Er sei «einfach traurig», sagt Kunstmäzen Hasso Plattner, dass Klimaaktivist:innen einen seiner Monets im Potsdamer Barberini-Museum mit Kartoffelbrei beworfen haben. Damit gehört der Milliardär zu den stilleren Stimmen im schrillen Chor der Empörten. Denn wer meint, die Auftritte der Klimaaktivist:innen von Just Stop Oil (Tomatensuppe auf van Gogh) oder Letzte Generation (Kartoffel auf Monet) seien das Hinterletzte und zum Fremdschämen, kann beim Stöbern in deutschen Feuilletons erfahren, was wirklich Fremdscham verdient.

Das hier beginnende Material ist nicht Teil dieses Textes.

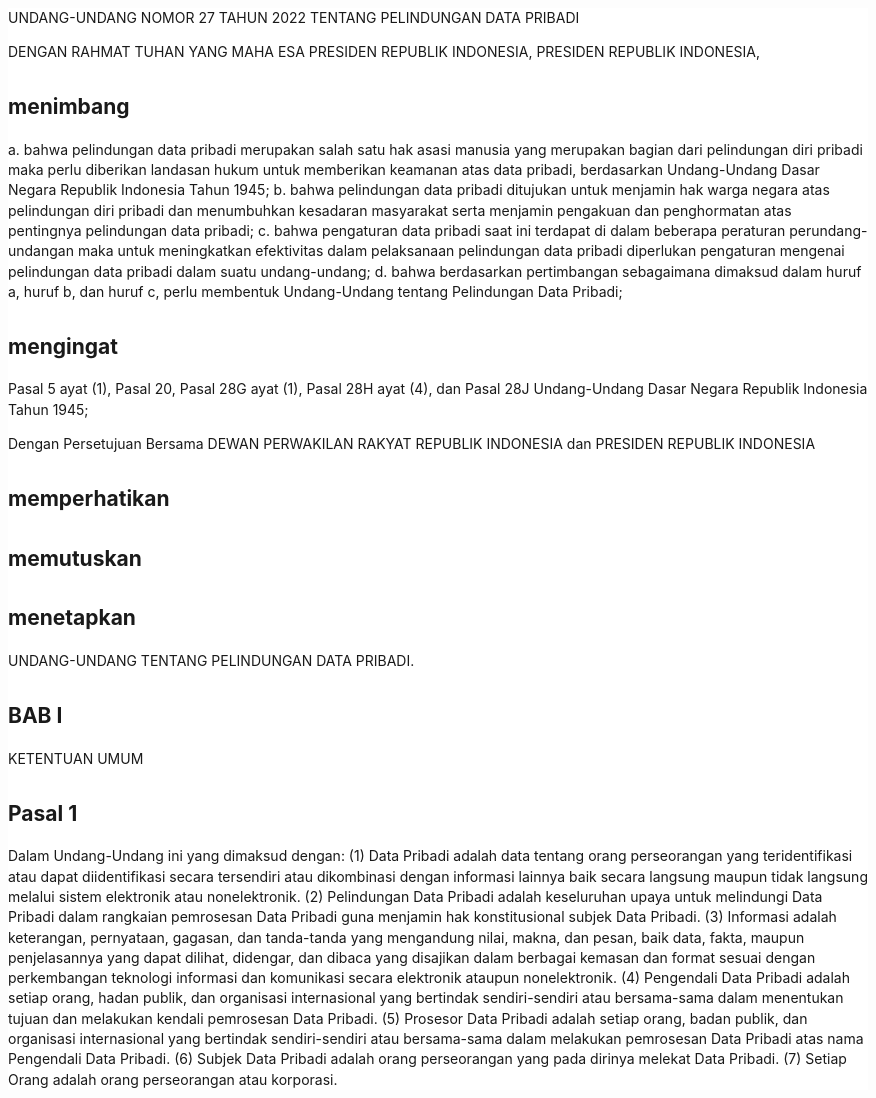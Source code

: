 UNDANG-UNDANG
NOMOR 27 TAHUN 2022
TENTANG
PELINDUNGAN DATA PRIBADI

DENGAN RAHMAT TUHAN YANG MAHA ESA PRESIDEN REPUBLIK INDONESIA,
PRESIDEN REPUBLIK INDONESIA,

## menimbang
a. bahwa pelindungan data pribadi merupakan salah satu hak asasi manusia yang merupakan bagian dari pelindungan diri pribadi maka perlu diberikan landasan hukum untuk memberikan keamanan atas data pribadi, berdasarkan Undang-Undang Dasar Negara Republik Indonesia Tahun 1945;
b. bahwa pelindungan data pribadi ditujukan untuk menjamin hak warga negara atas pelindungan diri pribadi dan menumbuhkan kesadaran masyarakat serta menjamin pengakuan dan penghormatan atas pentingnya pelindungan data pribadi;
c. bahwa pengaturan data pribadi saat ini terdapat di dalam beberapa peraturan perundang-undangan maka untuk meningkatkan efektivitas dalam pelaksanaan pelindungan data pribadi diperlukan pengaturan mengenai pelindungan data pribadi dalam suatu undang-undang;
d. bahwa berdasarkan pertimbangan sebagaimana dimaksud dalam huruf a, huruf b, dan huruf c, perlu membentuk Undang-Undang tentang Pelindungan Data Pribadi;

## mengingat
Pasal 5 ayat (1), Pasal 20, Pasal 28G ayat (1), Pasal 28H ayat (4), dan Pasal 28J Undang-Undang Dasar Negara Republik Indonesia Tahun 1945;

Dengan Persetujuan Bersama
DEWAN PERWAKILAN RAKYAT REPUBLIK INDONESIA
dan
PRESIDEN REPUBLIK INDONESIA

## memperhatikan

## memutuskan

## menetapkan
UNDANG-UNDANG TENTANG PELINDUNGAN DATA PRIBADI.

## BAB I
KETENTUAN UMUM

## Pasal 1
Dalam Undang-Undang ini yang dimaksud dengan:
(1) Data Pribadi adalah data tentang orang perseorangan yang teridentifikasi atau dapat diidentifikasi secara tersendiri atau dikombinasi dengan informasi lainnya baik secara langsung maupun tidak langsung melalui sistem elektronik atau nonelektronik.
(2) Pelindungan Data Pribadi adalah keseluruhan upaya untuk melindungi Data Pribadi dalam rangkaian pemrosesan Data Pribadi guna menjamin hak konstitusional subjek Data Pribadi.
(3) Informasi adalah keterangan, pernyataan, gagasan, dan tanda-tanda yang mengandung nilai, makna, dan pesan, baik data, fakta, maupun penjelasannya yang dapat dilihat, didengar, dan dibaca yang disajikan dalam berbagai kemasan dan format sesuai dengan perkembangan teknologi informasi dan komunikasi secara elektronik ataupun nonelektronik.
(4) Pengendali Data Pribadi adalah setiap orang, hadan publik, dan organisasi internasional yang bertindak sendiri-sendiri atau bersama-sama dalam menentukan tujuan dan melakukan kendali pemrosesan Data Pribadi.
(5) Prosesor Data Pribadi adalah setiap orang, badan publik, dan organisasi internasional yang bertindak sendiri-sendiri atau bersama-sama dalam melakukan pemrosesan Data Pribadi atas nama Pengendali Data Pribadi.
(6) Subjek Data Pribadi adalah orang perseorangan yang pada dirinya melekat Data Pribadi.
(7) Setiap Orang adalah orang perseorangan atau korporasi.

Im Berliner «Tagesspiegel» etwa wurde behauptet, Künstler und ihre Werke würden hier auf «massivste Weise entwürdigt»: «Die Angreifer verletzen einen schützenswerten Raum.» Dies, obwohl die betroffenen Künstler längst tot und die Gemälde – wie die meisten Kunstwerke dieser Preisklasse – gegen härteres Geschütz als Kartoffelstock hinter Glas geschützt sind. «Nicht nur die Würde des Menschen ist unantastbar, auch die eines Kunstwerks», doziert der angesehene Politologe Wolfgang Kraushaar im «Tagesspiegel» unbeirrt weiter. Auch in Sachen Pathos können die jungen Menschen von den älteren Männern und Frauen in den Qualitätsmedien noch dazulernen. In der «Zeit» bemühte Florian Illies («Generation Golf») Walter Benjamin, um die Kids und ihre Saucen runterzuputzen. Sogar der Vorwurf der «Barbarei» wurde manchenorts laut.

Ob die wackeren Feuilletonist:innen es unterdessen gemerkt haben? Indem sie sich derart in ihre pubertär anmutende Empörung über etwas Gemüsebrei hineinsteigern, liefern sie selber das beste Argument für die Aktionen der Klimajugend: Wie schlimm es doch ist, wenn etwas Schönes und Kostbares zerstört zu werden droht. Zum Beispiel die Welt. Dass es ohne bewohnbare Welt auch keine Monets und keinen «schützenswerten Raum» Museum mehr geben wird, sollte ja eigentlich klar sein. Dumm nur, dass sich die Empörung in den Medien schon jetzt kaum noch steigern lässt.

Das letzte Wort hat Aktivistin Luisa Neubauer: «Wenn nur halb so viele, die eine Meinung zum Klimaprotest haben, eine Haltung zur Klimakrise hätten, wären wir einen grossen Schritt weiter.»